**Records shown:**
*** Begin section ***

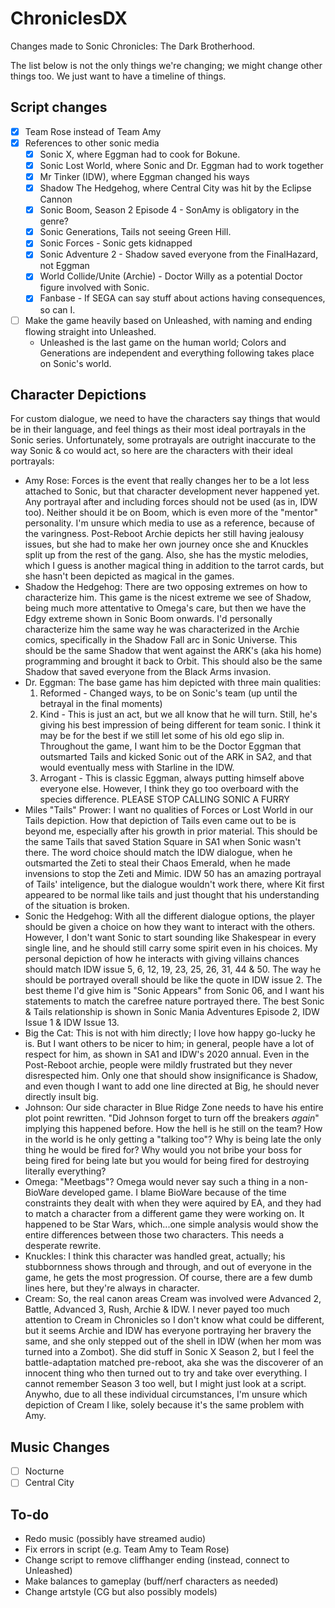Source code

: # ChroniclesDX
Changes made to Sonic Chronicles: The Dark Brotherhood.

The list below is not the only things we're changing; we might change other things too. We just want to have a timeline of things.

## Script changes

- [X] Team Rose instead of Team Amy
- [X] References to other sonic media
  - [X] Sonic X, where Eggman had to cook for Bokune.
  - [X] Sonic Lost World, where Sonic and Dr. Eggman had to work together
  - [X] Mr Tinker (IDW), where Eggman changed his ways
  - [X] Shadow The Hedgehog, where Central City was hit by the Eclipse Cannon
  - [X] Sonic Boom, Season 2 Episode 4 - SonAmy is obligatory in the genre?
  - [X] Sonic Generations, Tails not seeing Green Hill.
  - [X] Sonic Forces - Sonic gets kidnapped
  - [X] Sonic Adventure 2 - Shadow saved everyone from the FinalHazard, not Eggman
  - [X] World Collide/Unite (Archie) - Doctor Willy as a potential Doctor figure involved with Sonic.
  - [X] Fanbase - If SEGA can say stuff about actions having consequences, so can I.
- [ ] Make the game heavily based on Unleashed, with naming and ending flowing straight into Unleashed.
  - Unleashed is the last game on the human world; Colors and Generations are independent and everything following takes place on Sonic's world.

## Character Depictions

For custom dialogue, we need to have the characters say things that would be in their language, and feel things as their most ideal portrayals in the Sonic series. Unfortunately, some protrayals are outright inaccurate to the way Sonic & co would act, so here are the characters with their ideal portrayals:

- Amy Rose: Forces is the event that really changes her to be a lot less attached to Sonic, but that character development never happened yet. Any portrayal after and including forces should not be used (as in, IDW too). Neither should it be on Boom, which is even more of the "mentor" personality. I'm unsure which media to use as a reference, because of the varingness. Post-Reboot Archie depicts her still having jealousy issues, but she had to make her own journey once she and Knuckles split up from the rest of the gang. Also, she has the mystic melodies, which I guess is another magical thing in addition to the tarrot cards, but she hasn't been depicted as magical in the games.
- Shadow the Hedgehog: There are two opposing extremes on how to characterize him. This game is the nicest extreme we see of Shadow, being much more attentative to Omega's care, but then we have the Edgy extreme shown in Sonic Boom onwards. I'd personally characterize him the same way he was characterized in the Archie comics, specifically in the Shadow Fall arc in Sonic Universe. This should be the same Shadow that went against the ARK's (aka his home) programming and brought it back to Orbit. This should also be the same Shadow that saved everyone from the Black Arms invasion. 
- Dr. Eggman: The base game has him depicted with three main qualities:
  1. Reformed - Changed ways, to be on Sonic's team (up until the betrayal in the final moments)
  2. Kind - This is just an act, but we all know that he will turn. Still, he's giving his best impression of being different for team sonic. I think it may be for the best if we still let some of his old ego slip in. Throughout the game, I want him to be the Doctor Eggman that outsmarted Tails and kicked Sonic out of the ARK in SA2, and that would eventually mess with Starline in the IDW.
  3. Arrogant - This is classic Eggman, always putting himself above everyone else. However, I think they go too overboard with the species difference. PLEASE STOP CALLING SONIC A FURRY
- Miles "Tails" Prower: I want no qualities of Forces or Lost World in our Tails depiction. How that depiction of Tails even came out to be is beyond me, especially after his growth in prior material. This should be the same Tails that saved Station Square in SA1 when Sonic wasn't there. The word choice should match the IDW dialogue, when he outsmarted the Zeti to steal their Chaos Emerald, when he made invensions to stop the Zeti and Mimic. IDW 50 has an amazing portrayal of Tails' inteligence, but the dialogue wouldn't work there, where Kit first appeared to be normal like tails and just thought that his understanding of the situation is broken.
- Sonic the Hedgehog: With all the different dialogue options, the player should be given a choice on how they want to interact with the others. However, I don't want Sonic to start sounding like Shakespear in every single line, and he should still carry some spirit even in his choices. My personal depiction of how he interacts with giving villains chances should match IDW issue 5, 6, 12, 19, 23, 25, 26, 31, 44 & 50. The way he should be portrayed overall should be like the quote in IDW issue 2. The best theme I'd give him is "Sonic Appears" from Sonic 06, and I want his statements to match the carefree nature portrayed there. The best Sonic & Tails relationship is shown in Sonic Mania Adventures Episode 2, IDW Issue 1 & IDW Issue 13.
- Big the Cat: This is not with him directly; I love how happy go-lucky he is. But I want others to be nicer to him; in general, people have a lot of respect for him, as shown in SA1 and IDW's 2020 annual. Even in the Post-Reboot archie, people were mildly frustrated but they never disrespected him. Only one that should show insignificance is Shadow, and even though I want to add one line directed at Big, he should never directly insult big.
- Johnson: Our side character in Blue Ridge Zone needs to have his entire plot point rewritten. "Did Johnson forget to turn off the breakers *again*" implying this happened before. How the hell is he still on the team? How in the world is he only getting a "talking too"? Why is being late the only thing he would be fired for? Why would you not bribe your boss for being fired for being late but you would for being fired for destroying literally everything?
- Omega: "Meetbags"? Omega would never say such a thing in a non-BioWare developed game. I blame BioWare because of the time constraints they dealt with when they were aquired by EA, and they had to match a character from a different game they were working on. It happened to be Star Wars, which...one simple analysis would show the entire differences between those two characters. This needs a desperate rewrite.
- Knuckles: I think this character was handled great, actually; his stubbornness shows through and through, and out of everyone in the game, he gets the most progression. Of course, there are a few dumb lines here, but they're always in character.
- Cream: So, the real canon areas Cream was involved were Advanced 2, Battle, Advanced 3, Rush, Archie & IDW. I never payed too much attention to Cream in Chronicles so I don't know what could be different, but it seems Archie and IDW has everyone portraying her bravery the same, and she only stepped out of the shell in IDW (when her mom was turned into a Zombot). She did stuff in Sonic X Season 2, but I feel the battle-adaptation matched pre-reboot, aka she was the discoverer of an innocent thing who then turned out to try and take over everything. I cannot remember Season 3 too well, but I might just look at a script. Anywho, due to all these individual circumstances, I'm unsure which depiction of Cream I like, solely because it's the same problem with Amy.

## Music Changes

- [ ] Nocturne
- [ ] Central City

## To-do
- Redo music (possibly have streamed audio)
- Fix errors in script (e.g. Team Amy to Team Rose)
- Change script to remove cliffhanger ending (instead, connect to Unleashed)
- Make balances to gameplay (buff/nerf characters as needed)
- Change artstyle (CG but also possibly models)
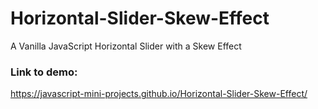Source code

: # Horizontal-Slider-Skew-Effect
A Vanilla JavaScript Horizontal Slider with a Skew Effect

### Link to demo:
https://javascript-mini-projects.github.io/Horizontal-Slider-Skew-Effect/
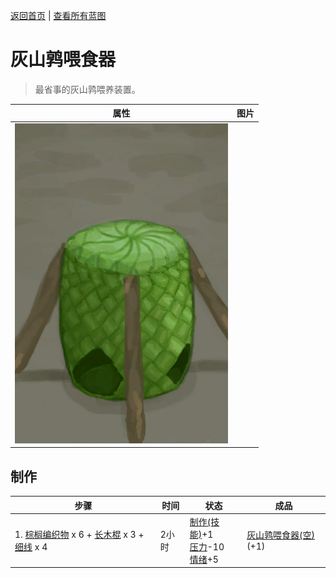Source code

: [返回首页](index.md)   |  [查看所有蓝图](blueprint.md)
# 灰山鹑喂食器  
> 最省事的灰山鹑喂养装置。  
  
  属性  |   图片   
 ----  |  ----:   
   |  ![](Sprite/Feeder.png)   
  
## 制作  
步骤  |  时间  |  状态  |  成品  
----  |  ----  |  ----  |  ----  
1. [棕榈编织物](WeavePalm.md) x 6 + [长木棍](StickLong.md) x 3 + [细线](CordFiber.md) x 4  |  2小时  |  [制作(技能)](Skill_Crafting.md)+1<br>[压力](Stress.md)-10<br>[情绪](Morale.md)+5  |  [灰山鹑喂食器(空)](PartridgeFeederEmpty.md)(+1)  
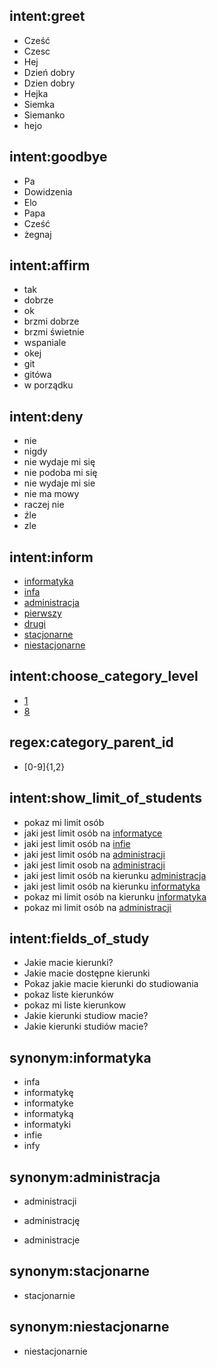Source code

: ## intent:greet
- Cześć
- Czesc
- Hej
- Dzień dobry
- Dzien dobry
- Hejka
- Siemka
- Siemanko
- hejo

## intent:goodbye
- Pa
- Dowidzenia
- Elo
- Papa
- Cześć
- żegnaj

## intent:affirm
- tak
- dobrze
- ok
- brzmi dobrze
- brzmi świetnie
- wspaniale
- okej
- git
- gitówa
- w porządku

## intent:deny
- nie
- nigdy
- nie wydaje mi się
- nie podoba mi się
- nie wydaje mi sie
- nie ma mowy
- raczej nie
- źle
- zle

## intent:inform
- [informatyka](study_field:informatyka)
- [infa](study_field:informatyka)
- [administracja](study_field:administracja)
- [pierwszy](study_cycle:pierwszy)
- [drugi](study_cycle:drugi)
- [stacjonarne](form_of_study:stacjonarne)
- [niestacjonarne](form_of_study:niestacjonarne)

## intent:choose_category_level
- [1](category_parent_id)
- [8](category_parent_id)

## regex:category_parent_id
- [0-9]{1,2}

## intent:show_limit_of_students
- pokaz mi limit osób
- jaki jest limit osób na [informatyce](study_field:informatyka)
- jaki jest limit osób na [infie](study_field:informatyka)
- jaki jest limit osób na [administracji](study_field:administracja)
- jaki jest limit osob na [administracji](study_field:administracja)
- jaki jest limit osób na kierunku [administracja](study_field:administracja)
- jaki jest limit osób na kierunku [informatyka](study_field:informatyka)
- pokaz mi limit osób na kierunku [informatyka](study_field:informatyka)
- pokaz mi limit osób na [administracji](study_field:administracja)



## intent:fields_of_study
- Jakie macie kierunki?
- Jakie macie dostępne kierunki
- Pokaz jakie macie kierunki do studiowania
- pokaz liste kierunków
- pokaz mi liste kierunkow
- Jakie kierunki studiow macie?
- Jakie kierunki studiów macie?


## synonym:informatyka
- infa
- informatykę
- informatyke
- informatyką
- informatyki
- infie
- infy

## synonym:administracja
- administracji
- administrację

- administracje

## synonym:stacjonarne
- stacjonarnie

## synonym:niestacjonarne
- niestacjonarnie

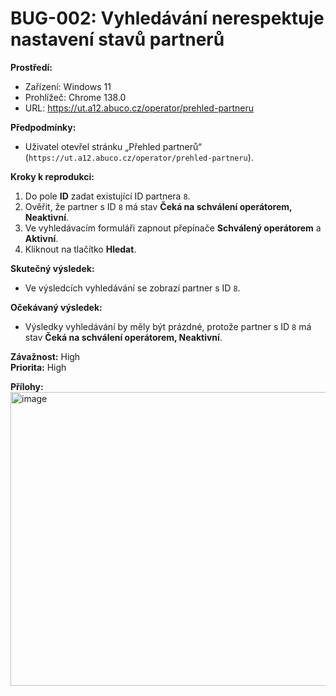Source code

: # BUG-002: Vyhledávání nerespektuje nastavení stavů partnerů

**Prostředí:**
- Zařízení: Windows 11  
- Prohlížeč: Chrome 138.0  
- URL: https://ut.a12.abuco.cz/operator/prehled-partneru  

**Předpodmínky:**
- Uživatel otevřel stránku „Přehled partnerů“ (`https://ut.a12.abuco.cz/operator/prehled-partneru`).  

**Kroky k reprodukci:**
1. Do pole **ID** zadat existující ID partnera `8`.  
2. Ověřit, že partner s ID `8` má stav **Čeká na schválení operátorem, Neaktivní**.  
3. Ve vyhledávacím formuláři zapnout přepínače **Schválený operátorem** a **Aktivní**.  
4. Kliknout na tlačítko **Hledat**.  

**Skutečný výsledek:**
- Ve výsledcích vyhledávání se zobrazí partner s ID `8`.  

**Očekávaný výsledek:**
- Výsledky vyhledávání by měly být prázdné, protože partner s ID `8` má stav **Čeká na schválení operátorem, Neaktivní**.  

**Závažnost:** High  
**Priorita:** High  

**Přílohy:**  
<img width="947" height="470" alt="image" src="https://github.com/user-attachments/assets/a1a5d006-6a8e-4bf0-a7b5-b1ff6b977581" />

*** End section ***

**Exercise description:** Given the records above, restate word for word only the lines starting at the one with "na kierunku [administracja](study_field:administracja)" and ending at the one with "- pokaz mi liste kierunkow".

**Result below:**
- jaki jest limit osób na kierunku [administracja](study_field:administracja)
- jaki jest limit osób na kierunku [informatyka](study_field:informatyka)
- pokaz mi limit osób na kierunku [informatyka](study_field:informatyka)
- pokaz mi limit osób na [administracji](study_field:administracja)



## intent:fields_of_study
- Jakie macie kierunki?
- Jakie macie dostępne kierunki
- Pokaz jakie macie kierunki do studiowania
- pokaz liste kierunków
- pokaz mi liste kierunkow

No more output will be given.